-- Assigned task --
Where the string "principalmente" shows up in a line of the records, copy that line.

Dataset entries
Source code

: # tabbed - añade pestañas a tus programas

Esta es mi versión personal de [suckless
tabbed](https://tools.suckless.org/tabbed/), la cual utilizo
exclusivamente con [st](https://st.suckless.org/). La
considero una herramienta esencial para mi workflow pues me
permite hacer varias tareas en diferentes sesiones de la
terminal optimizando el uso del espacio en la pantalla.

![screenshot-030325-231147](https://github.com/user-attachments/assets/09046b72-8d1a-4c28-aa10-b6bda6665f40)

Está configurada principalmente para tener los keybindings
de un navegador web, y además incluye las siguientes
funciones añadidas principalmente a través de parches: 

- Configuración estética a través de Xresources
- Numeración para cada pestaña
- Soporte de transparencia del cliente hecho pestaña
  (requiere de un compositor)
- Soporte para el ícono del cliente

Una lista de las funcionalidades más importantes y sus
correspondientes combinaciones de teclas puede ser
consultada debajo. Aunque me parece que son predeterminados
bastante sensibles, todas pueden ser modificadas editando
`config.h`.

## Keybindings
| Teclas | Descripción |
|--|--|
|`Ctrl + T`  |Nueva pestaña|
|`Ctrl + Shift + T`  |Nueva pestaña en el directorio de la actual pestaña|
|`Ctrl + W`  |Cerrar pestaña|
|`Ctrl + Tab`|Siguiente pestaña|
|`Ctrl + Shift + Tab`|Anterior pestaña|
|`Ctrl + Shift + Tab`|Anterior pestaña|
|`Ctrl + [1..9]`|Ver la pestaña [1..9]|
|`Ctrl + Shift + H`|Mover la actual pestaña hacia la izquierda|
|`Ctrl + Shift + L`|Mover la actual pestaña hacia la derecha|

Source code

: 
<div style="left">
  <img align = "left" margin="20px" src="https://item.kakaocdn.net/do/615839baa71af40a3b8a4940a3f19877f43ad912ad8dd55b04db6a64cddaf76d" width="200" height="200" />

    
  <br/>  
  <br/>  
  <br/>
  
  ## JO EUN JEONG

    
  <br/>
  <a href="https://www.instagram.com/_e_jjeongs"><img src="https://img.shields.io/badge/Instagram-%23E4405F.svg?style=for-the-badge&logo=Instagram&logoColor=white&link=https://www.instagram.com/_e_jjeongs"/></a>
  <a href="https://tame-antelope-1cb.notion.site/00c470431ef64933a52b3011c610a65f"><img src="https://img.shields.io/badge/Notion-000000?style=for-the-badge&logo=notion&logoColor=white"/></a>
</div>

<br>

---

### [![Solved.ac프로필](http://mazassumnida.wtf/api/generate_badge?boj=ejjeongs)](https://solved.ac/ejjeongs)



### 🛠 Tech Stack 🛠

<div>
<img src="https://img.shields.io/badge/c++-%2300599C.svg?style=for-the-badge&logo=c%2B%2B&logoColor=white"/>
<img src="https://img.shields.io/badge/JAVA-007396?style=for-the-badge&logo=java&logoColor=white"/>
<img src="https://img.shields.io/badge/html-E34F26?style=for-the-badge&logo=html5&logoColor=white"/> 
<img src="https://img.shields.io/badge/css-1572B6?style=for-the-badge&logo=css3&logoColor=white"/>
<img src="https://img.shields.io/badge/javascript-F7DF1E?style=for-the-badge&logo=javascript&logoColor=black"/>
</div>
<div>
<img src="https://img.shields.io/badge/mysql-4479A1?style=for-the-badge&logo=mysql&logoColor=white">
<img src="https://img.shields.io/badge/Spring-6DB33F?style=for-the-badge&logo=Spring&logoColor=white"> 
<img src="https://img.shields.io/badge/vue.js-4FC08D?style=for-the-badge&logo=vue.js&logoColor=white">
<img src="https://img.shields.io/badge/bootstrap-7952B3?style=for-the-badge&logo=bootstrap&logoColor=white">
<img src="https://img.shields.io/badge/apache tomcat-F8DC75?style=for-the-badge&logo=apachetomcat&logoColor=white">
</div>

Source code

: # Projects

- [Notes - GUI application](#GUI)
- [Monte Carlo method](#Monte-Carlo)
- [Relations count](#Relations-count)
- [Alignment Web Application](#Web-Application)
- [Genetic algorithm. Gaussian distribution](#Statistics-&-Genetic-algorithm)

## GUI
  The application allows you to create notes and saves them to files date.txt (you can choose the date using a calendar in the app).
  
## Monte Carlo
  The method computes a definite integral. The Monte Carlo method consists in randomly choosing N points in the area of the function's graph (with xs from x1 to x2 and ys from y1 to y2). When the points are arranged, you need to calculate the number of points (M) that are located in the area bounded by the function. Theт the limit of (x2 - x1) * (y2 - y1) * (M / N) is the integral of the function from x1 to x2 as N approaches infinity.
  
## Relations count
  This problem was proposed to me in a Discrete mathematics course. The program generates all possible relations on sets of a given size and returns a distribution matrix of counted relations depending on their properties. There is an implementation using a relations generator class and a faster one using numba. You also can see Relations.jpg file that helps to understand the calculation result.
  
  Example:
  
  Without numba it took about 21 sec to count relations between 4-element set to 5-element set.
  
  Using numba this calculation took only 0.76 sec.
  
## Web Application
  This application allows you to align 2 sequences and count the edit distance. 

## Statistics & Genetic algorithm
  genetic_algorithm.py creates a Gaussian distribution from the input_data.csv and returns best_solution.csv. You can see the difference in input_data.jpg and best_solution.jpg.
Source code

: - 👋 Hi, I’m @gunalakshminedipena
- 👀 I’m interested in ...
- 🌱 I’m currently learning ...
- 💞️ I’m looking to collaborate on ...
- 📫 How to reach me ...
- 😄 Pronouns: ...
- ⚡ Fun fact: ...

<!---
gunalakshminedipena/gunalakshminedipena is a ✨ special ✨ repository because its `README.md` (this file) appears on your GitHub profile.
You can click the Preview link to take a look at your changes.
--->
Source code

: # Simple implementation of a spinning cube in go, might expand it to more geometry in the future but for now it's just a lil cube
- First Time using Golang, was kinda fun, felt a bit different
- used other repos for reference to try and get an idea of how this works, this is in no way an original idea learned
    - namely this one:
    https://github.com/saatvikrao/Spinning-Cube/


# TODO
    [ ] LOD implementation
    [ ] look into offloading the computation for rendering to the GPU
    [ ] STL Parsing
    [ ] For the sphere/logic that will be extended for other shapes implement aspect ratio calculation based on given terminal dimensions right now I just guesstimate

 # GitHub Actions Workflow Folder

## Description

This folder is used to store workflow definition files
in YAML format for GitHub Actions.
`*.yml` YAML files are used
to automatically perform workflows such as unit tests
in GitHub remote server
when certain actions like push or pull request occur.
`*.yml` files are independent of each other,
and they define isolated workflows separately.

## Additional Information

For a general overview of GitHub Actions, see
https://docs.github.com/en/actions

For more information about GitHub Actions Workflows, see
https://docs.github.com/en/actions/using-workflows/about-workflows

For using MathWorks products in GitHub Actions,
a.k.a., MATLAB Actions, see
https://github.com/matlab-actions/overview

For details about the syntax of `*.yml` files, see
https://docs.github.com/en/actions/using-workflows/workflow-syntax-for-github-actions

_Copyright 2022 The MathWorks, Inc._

-- Finished exercise --
Está configurada principalmente para tener los keybindings
funciones añadidas principalmente a través de parches: 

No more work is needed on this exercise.